▶ **What the task requires**:
Word for word, copy the records that follow.

╭──

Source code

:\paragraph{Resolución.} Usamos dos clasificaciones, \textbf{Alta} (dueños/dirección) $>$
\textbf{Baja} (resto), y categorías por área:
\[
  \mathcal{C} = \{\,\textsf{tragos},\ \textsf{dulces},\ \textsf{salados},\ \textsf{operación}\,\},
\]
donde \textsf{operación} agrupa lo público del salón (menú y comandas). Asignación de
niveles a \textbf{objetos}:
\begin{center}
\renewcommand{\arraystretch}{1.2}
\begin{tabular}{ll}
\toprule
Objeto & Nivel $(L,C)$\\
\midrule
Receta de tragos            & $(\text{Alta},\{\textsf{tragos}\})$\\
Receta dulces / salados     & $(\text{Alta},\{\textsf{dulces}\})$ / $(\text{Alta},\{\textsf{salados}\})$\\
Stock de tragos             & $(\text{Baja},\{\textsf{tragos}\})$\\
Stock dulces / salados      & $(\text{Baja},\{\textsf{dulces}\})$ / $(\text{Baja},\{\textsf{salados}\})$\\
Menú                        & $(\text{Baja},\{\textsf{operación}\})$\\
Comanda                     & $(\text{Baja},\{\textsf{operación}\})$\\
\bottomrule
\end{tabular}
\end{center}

╰──

▶ **Response to the exercise**:
Source code

:\paragraph{Resolución.} Usamos dos clasificaciones, \textbf{Alta} (dueños/dirección) $>$
\textbf{Baja} (resto), y categorías por área:
\[
  \mathcal{C} = \{\,\textsf{tragos},\ \textsf{dulces},\ \textsf{salados},\ \textsf{operación}\,\},
\]
donde \textsf{operación} agrupa lo público del salón (menú y comandas). Asignación de
niveles a \textbf{objetos}:
\begin{center}
\renewcommand{\arraystretch}{1.2}
\begin{tabular}{ll}
\toprule
Objeto & Nivel $(L,C)$\\
\midrule
Receta de tragos            & $(\text{Alta},\{\textsf{tragos}\})$\\
Receta dulces / salados     & $(\text{Alta},\{\textsf{dulces}\})$ / $(\text{Alta},\{\textsf{salados}\})$\\
Stock de tragos             & $(\text{Baja},\{\textsf{tragos}\})$\\
Stock dulces / salados      & $(\text{Baja},\{\textsf{dulces}\})$ / $(\text{Baja},\{\textsf{salados}\})$\\
Menú                        & $(\text{Baja},\{\textsf{operación}\})$\\
Comanda                     & $(\text{Baja},\{\textsf{operación}\})$\\
\bottomrule
\end{tabular}
\end{center}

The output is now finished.